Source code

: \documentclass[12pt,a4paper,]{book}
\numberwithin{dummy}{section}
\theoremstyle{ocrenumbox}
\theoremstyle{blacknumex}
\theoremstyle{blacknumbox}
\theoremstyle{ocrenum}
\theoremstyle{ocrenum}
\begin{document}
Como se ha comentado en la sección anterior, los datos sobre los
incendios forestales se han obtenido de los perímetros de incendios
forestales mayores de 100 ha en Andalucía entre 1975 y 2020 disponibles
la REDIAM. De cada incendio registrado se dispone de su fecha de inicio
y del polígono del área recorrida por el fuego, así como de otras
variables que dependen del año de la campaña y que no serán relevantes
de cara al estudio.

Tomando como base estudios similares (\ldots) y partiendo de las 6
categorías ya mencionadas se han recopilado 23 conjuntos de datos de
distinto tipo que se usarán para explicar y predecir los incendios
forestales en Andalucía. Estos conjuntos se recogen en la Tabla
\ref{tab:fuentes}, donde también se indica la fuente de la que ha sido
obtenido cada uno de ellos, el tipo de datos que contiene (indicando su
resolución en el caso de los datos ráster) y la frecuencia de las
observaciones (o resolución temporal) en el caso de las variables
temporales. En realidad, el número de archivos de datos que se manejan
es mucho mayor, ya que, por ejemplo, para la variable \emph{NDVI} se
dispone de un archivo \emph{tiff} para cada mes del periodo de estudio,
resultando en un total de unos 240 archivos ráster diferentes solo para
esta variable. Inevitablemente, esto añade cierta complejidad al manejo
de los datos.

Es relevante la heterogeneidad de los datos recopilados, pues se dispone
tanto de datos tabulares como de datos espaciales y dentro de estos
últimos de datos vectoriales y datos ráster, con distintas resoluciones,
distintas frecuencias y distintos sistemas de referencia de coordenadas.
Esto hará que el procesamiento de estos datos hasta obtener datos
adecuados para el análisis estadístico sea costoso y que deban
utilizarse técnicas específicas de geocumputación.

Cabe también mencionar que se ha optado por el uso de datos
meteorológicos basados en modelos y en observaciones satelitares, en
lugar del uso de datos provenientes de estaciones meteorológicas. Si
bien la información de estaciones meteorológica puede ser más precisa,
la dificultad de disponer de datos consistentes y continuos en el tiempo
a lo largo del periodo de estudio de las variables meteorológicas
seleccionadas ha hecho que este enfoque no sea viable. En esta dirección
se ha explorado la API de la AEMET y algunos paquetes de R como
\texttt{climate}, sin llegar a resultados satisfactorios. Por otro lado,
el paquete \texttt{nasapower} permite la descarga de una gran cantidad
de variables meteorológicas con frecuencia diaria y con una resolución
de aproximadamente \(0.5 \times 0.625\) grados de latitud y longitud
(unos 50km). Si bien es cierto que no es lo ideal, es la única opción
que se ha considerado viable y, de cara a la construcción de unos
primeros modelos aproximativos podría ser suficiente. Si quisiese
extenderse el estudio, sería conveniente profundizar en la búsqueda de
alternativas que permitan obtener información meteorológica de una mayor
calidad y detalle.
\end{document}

______________________________

### Exercise prompt
Starting with the line that holds "de variables meteorológicas", copy every line through the end of the data above. Reproduce them exactly, with no other material.

### Your response
de variables meteorológicas con frecuencia diaria y con una resolución
de aproximadamente \(0.5 \times 0.625\) grados de latitud y longitud
(unos 50km). Si bien es cierto que no es lo ideal, es la única opción
que se ha considerado viable y, de cara a la construcción de unos
primeros modelos aproximativos podría ser suficiente. Si quisiese
extenderse el estudio, sería conveniente profundizar en la búsqueda de
alternativas que permitan obtener información meteorológica de una mayor
calidad y detalle.
\end{document}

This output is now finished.